According to my parents, my first word was as a baby was “ashes”. Apparently they used to sing London Bridges Falling Down to me as a child, acting it out as they sang. One of the lines in the song is “ashes, ashes, we all fall down”, hence the origin of my first word.
I always wondered why the word “ashes” was the simplest to me, in order for me to vocalize it first. Why not “mama” or “dada”, as it is with most children? I’m sure my parents also used those words frequently, so what was it about “ashes” that stuck?
Deb Roy, a cognitive scientist at MIT, presented an incredibly interesting study explaining how children learn to communicate and vocalize at early ages. He conducted a study by placing cameras in every room in his house and filming nonstop for 3 years of his newborn son and his family.

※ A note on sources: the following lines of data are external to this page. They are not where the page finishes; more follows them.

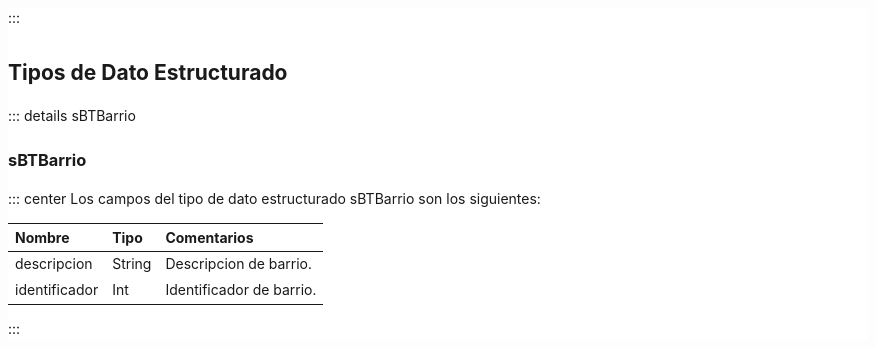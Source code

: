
 ```json
```
::: 


## **Tipos de Dato Estructurado**


::: details sBTBarrio  

### sBTBarrio

::: center 
Los campos del tipo de dato estructurado sBTBarrio son los siguientes: 

Nombre | Tipo | Comentarios 
:--------- | :----------- | :----------- 
descripcion | String | Descripcion de barrio.
identificador | Int | Identificador de barrio.
:::

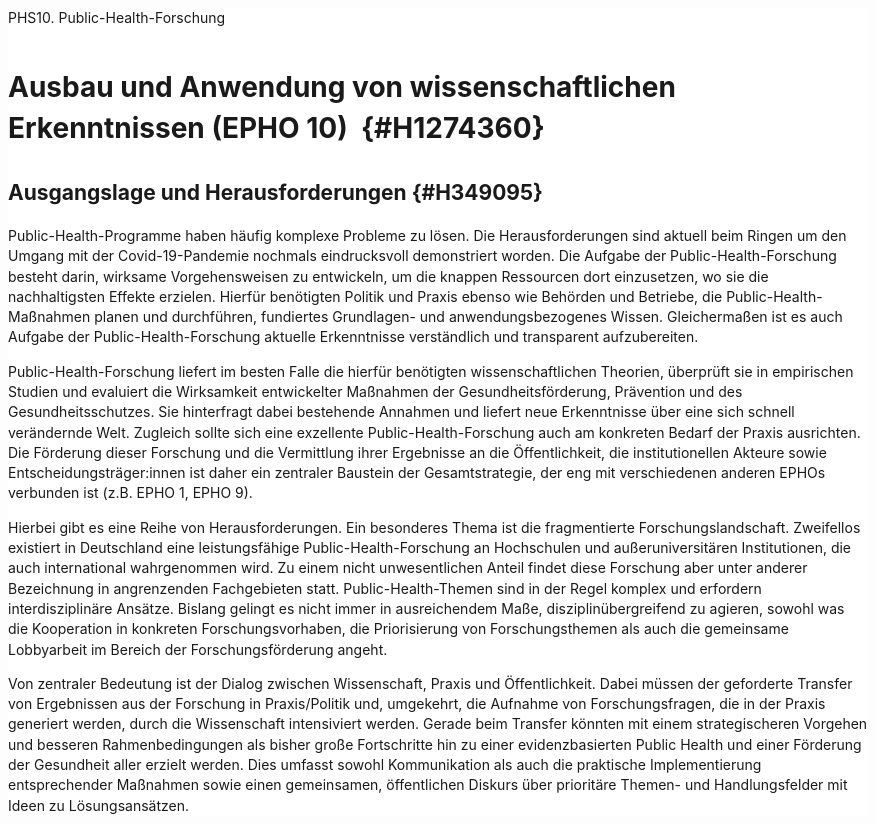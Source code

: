 PHS10. Public-Health-Forschung

Ausbau und Anwendung von wissenschaftlichen Erkenntnissen (EPHO 10)  {#H1274360}
====================================================================

Ausgangslage und Herausforderungen {#H349095}
----------------------------------

Public-Health-Programme haben häufig komplexe Probleme zu lösen. Die
Herausforderungen sind aktuell beim Ringen um den Umgang mit der
Covid-19-Pandemie nochmals eindrucksvoll demonstriert worden. Die
Aufgabe der Public-Health-Forschung besteht darin, wirksame
Vorgehensweisen zu entwickeln, um die knappen Ressourcen dort
einzusetzen, wo sie die nachhaltigsten Effekte erzielen. Hierfür
benötigten Politik und Praxis ebenso wie Behörden und Betriebe, die
Public-Health-Maßnahmen planen und durchführen, fundiertes Grundlagen-
und anwendungsbezogenes Wissen. Gleichermaßen ist es auch Aufgabe der
Public-Health-Forschung aktuelle Erkenntnisse verständlich und
transparent aufzubereiten.

Public-Health-Forschung liefert im besten Falle die hierfür benötigten
wissenschaftlichen Theorien, überprüft sie in empirischen Studien und
evaluiert die Wirksamkeit entwickelter Maßnahmen der
Gesundheitsförderung, Prävention und des Gesundheitsschutzes. Sie
hinterfragt dabei bestehende Annahmen und liefert neue Erkenntnisse über
eine sich schnell verändernde Welt. Zugleich sollte sich eine exzellente
Public-Health-Forschung auch am konkreten Bedarf der Praxis ausrichten.
Die Förderung dieser Forschung und die Vermittlung ihrer Ergebnisse an
die Öffentlichkeit, die institutionellen Akteure sowie
Entscheidungsträger:innen ist daher ein zentraler Baustein der
Gesamtstrategie, der eng mit verschiedenen anderen EPHOs verbunden ist
(z.B. EPHO 1, EPHO 9).

Hierbei gibt es eine Reihe von Herausforderungen. Ein besonderes Thema
ist die fragmentierte Forschungslandschaft. Zweifellos existiert in
Deutschland eine leistungsfähige Public-Health-Forschung an Hochschulen
und außeruniversitären Institutionen, die auch international
wahrgenommen wird. Zu einem nicht unwesentlichen Anteil findet diese
Forschung aber unter anderer Bezeichnung in angrenzenden Fachgebieten
statt. Public-Health-Themen sind in der Regel komplex und erfordern
interdisziplinäre Ansätze. Bislang gelingt es nicht immer in
ausreichendem Maße, disziplinübergreifend zu agieren, sowohl was die
Kooperation in konkreten Forschungsvorhaben, die Priorisierung von
Forschungsthemen als auch die gemeinsame Lobbyarbeit im Bereich der
Forschungsförderung angeht. 

Von zentraler Bedeutung ist der Dialog zwischen Wissenschaft, Praxis und
Öffentlichkeit. Dabei müssen der geforderte Transfer von Ergebnissen aus
der Forschung in Praxis/Politik und, umgekehrt, die Aufnahme von
Forschungsfragen, die in der Praxis generiert werden, durch die
Wissenschaft intensiviert werden. Gerade beim Transfer könnten mit einem
strategischeren Vorgehen und besseren Rahmenbedingungen als bisher große
Fortschritte hin zu einer evidenzbasierten Public Health und einer
Förderung der Gesundheit aller erzielt werden. Dies umfasst sowohl
Kommunikation als auch die praktische Implementierung entsprechender
Maßnahmen sowie einen gemeinsamen, öffentlichen Diskurs über prioritäre
Themen- und Handlungsfelder mit Ideen zu Lösungsansätzen.
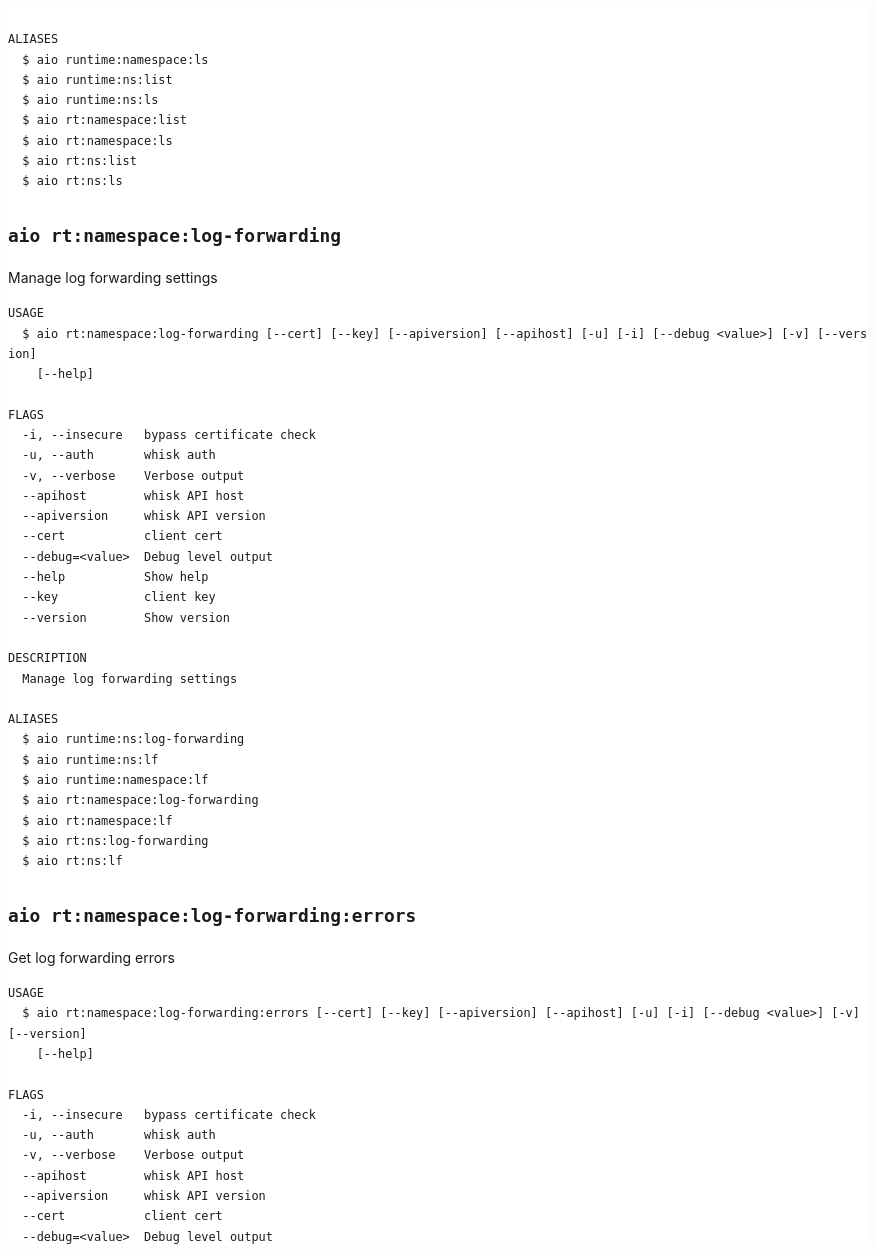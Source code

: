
 ```

ALIASES
  $ aio runtime:namespace:ls
  $ aio runtime:ns:list
  $ aio runtime:ns:ls
  $ aio rt:namespace:list
  $ aio rt:namespace:ls
  $ aio rt:ns:list
  $ aio rt:ns:ls
```

## `aio rt:namespace:log-forwarding`

Manage log forwarding settings

```
USAGE
  $ aio rt:namespace:log-forwarding [--cert] [--key] [--apiversion] [--apihost] [-u] [-i] [--debug <value>] [-v] [--version]
    [--help]

FLAGS
  -i, --insecure   bypass certificate check
  -u, --auth       whisk auth
  -v, --verbose    Verbose output
  --apihost        whisk API host
  --apiversion     whisk API version
  --cert           client cert
  --debug=<value>  Debug level output
  --help           Show help
  --key            client key
  --version        Show version

DESCRIPTION
  Manage log forwarding settings

ALIASES
  $ aio runtime:ns:log-forwarding
  $ aio runtime:ns:lf
  $ aio runtime:namespace:lf
  $ aio rt:namespace:log-forwarding
  $ aio rt:namespace:lf
  $ aio rt:ns:log-forwarding
  $ aio rt:ns:lf
```

## `aio rt:namespace:log-forwarding:errors`

Get log forwarding errors

```
USAGE
  $ aio rt:namespace:log-forwarding:errors [--cert] [--key] [--apiversion] [--apihost] [-u] [-i] [--debug <value>] [-v] [--version]
    [--help]

FLAGS
  -i, --insecure   bypass certificate check
  -u, --auth       whisk auth
  -v, --verbose    Verbose output
  --apihost        whisk API host
  --apiversion     whisk API version
  --cert           client cert
  --debug=<value>  Debug level output
```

He then sifted through years of data and highlighted the verbal and nonverbal interactions between his son and himself that enabled him to conduct his study. He created a program that allowed him to see patterns in his recordings that show the relationship with the child’s surroundings that the child himself. He discovered that when parents are able to express words in the simplest and most accessible way, the child will learn it. His data showed a correlation between where the child continues to hear the word, and how quickly they learn to say it by the parent’s way of relating it. His main point was that the parent has to try to communicate with a child at their level of understanding in order to get them to say the word.
While his research is fascinating, and certainly illustrates the process of language development, what I find most interesting is how Roy intends to use this discovery to understand communication through social networking. Since we are clearly changing our methods of communicating through social networking and mass media, Roy intends to take advantage of our constantly adapting world. He used the same program he used when tracking his son, but instead recorded the social media that is generated from television content. Essentially, through his research he found that he could track the comments of everyone who posted or spoke about a certain show, and recorded it in certain categories. For example, more commentaries are made about the Jersey Shore than the Office, so he created a chart that showed a higher spike of commentary about the former. During his presentation, he gave a preview of his upcoming work by discussing the 2011 State of the Union Address, when he traced households that were listening or watching it on TV. Roy tracked the amount of media and communication that the speech generated and plotted the data to see how people responded to the speech. It is a step further for television, since previously cable companies were just able to poll by the number of viewers watching. Now, they can poll based on emails, IMs, and social networking, and see what people actually thought about the speech and how engaged they were in the content.
I would enjoy hearing more about his research in communication, and what his plans are for the future. If he were to come to Bucknell, I would love to hear about his progress and what the future of his research in communication holds.